Hubert Burda Media

Mark Evans: Charging Forward

The ingenious artist proudly speaks about his specially commissioned artwork, which has now formed a monumental part of the prestigious The St. Regis Kuala Lumpur’s private art collection.

The relationship between the sport of polo and the revered St. Regis brand has long been regarded as one of unparalleled kinship, dating as far back to the early 20th century. The swanky new The St. Regis Kuala Lumpur celebrates this longstanding tradition with an exceptional commissioned artwork by respected Welsh artist, Mark Evans.
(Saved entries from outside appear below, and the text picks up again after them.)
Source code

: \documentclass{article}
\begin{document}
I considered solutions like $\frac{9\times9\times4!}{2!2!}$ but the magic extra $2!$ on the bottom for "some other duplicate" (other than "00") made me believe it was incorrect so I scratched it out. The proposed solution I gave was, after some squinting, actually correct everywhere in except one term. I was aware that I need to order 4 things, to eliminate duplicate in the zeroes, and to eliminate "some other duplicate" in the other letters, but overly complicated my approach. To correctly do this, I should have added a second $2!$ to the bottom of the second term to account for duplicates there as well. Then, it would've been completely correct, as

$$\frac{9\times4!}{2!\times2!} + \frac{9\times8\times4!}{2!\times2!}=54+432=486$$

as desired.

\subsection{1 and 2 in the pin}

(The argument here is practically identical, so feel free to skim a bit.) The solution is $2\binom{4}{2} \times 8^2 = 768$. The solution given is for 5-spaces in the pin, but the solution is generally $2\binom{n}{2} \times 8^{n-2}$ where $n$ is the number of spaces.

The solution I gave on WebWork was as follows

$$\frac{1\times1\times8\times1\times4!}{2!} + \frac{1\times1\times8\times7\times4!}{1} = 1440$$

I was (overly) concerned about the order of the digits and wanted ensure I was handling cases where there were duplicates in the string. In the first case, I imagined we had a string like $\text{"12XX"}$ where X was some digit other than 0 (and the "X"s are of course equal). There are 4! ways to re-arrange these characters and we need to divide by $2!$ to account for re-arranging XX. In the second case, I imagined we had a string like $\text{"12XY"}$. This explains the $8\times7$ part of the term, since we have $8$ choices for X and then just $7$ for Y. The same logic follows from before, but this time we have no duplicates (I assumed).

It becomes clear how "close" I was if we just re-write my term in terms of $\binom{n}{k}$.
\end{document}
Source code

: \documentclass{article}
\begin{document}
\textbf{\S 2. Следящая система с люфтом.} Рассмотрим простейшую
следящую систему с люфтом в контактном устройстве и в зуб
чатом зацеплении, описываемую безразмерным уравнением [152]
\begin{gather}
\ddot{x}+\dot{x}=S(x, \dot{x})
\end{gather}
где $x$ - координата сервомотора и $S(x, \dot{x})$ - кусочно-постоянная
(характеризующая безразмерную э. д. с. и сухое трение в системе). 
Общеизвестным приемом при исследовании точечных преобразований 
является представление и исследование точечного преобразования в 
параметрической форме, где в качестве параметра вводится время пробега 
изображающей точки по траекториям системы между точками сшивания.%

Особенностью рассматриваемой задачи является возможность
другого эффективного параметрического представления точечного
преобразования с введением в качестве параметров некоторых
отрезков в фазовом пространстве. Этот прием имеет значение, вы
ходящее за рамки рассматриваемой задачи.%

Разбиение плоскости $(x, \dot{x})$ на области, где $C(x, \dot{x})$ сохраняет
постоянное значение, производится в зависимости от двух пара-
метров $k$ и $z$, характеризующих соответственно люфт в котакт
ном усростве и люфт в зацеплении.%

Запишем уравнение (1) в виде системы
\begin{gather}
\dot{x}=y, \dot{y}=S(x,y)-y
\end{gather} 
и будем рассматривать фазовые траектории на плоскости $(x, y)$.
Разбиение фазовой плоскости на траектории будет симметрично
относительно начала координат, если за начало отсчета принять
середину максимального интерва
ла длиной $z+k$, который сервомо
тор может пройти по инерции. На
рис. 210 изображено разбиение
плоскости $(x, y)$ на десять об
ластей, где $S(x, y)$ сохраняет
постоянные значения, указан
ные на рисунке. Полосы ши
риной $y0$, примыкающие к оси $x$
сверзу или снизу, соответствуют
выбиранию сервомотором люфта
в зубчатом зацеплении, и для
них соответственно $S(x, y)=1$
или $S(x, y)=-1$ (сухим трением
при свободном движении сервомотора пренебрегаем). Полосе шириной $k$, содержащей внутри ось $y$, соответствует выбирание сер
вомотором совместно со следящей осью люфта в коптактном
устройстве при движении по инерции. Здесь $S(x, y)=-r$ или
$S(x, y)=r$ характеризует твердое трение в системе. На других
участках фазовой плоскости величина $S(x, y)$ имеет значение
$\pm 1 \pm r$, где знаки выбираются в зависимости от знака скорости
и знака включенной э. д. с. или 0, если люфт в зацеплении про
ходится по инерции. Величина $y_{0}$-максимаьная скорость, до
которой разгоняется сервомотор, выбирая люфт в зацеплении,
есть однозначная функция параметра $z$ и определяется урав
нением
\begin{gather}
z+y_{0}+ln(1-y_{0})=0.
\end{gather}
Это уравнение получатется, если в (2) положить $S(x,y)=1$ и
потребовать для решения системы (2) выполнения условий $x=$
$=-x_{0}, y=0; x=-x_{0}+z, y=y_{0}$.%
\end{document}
Strategically placed at two areas – the front desk and concierge – in the grand lobby, the specially commissioned diptych features two hand-etched murals depicting a pulsating polo game. Upon entering the room, one will immediately experience a gripping sensation, almost akin to stepping inside an exhilarating polo game. “What Mark captures very well is the point of contact and energy. You can see the players and the horses are about to crash into each other, and that their mallets are raised and they are about to hit the ball. It’s all about that moment of capturing the energy and point of contact that is building up,” explains Carmen Chua, CEO of ONE IFC, who commissioned Evans for the artwork.

Chua acknowledges that equestrian art in the past was usually associated with being dull and uninspiring but Evans has managed to breathe new life into it through his artwork. The dynamic duo, who have forged a trusted friendship when they first met in 2009, began discussing about realising their vision in 2010. It took six gruelling years to complete before the specially commissioned diptych was finally revealed to the public in May 2016.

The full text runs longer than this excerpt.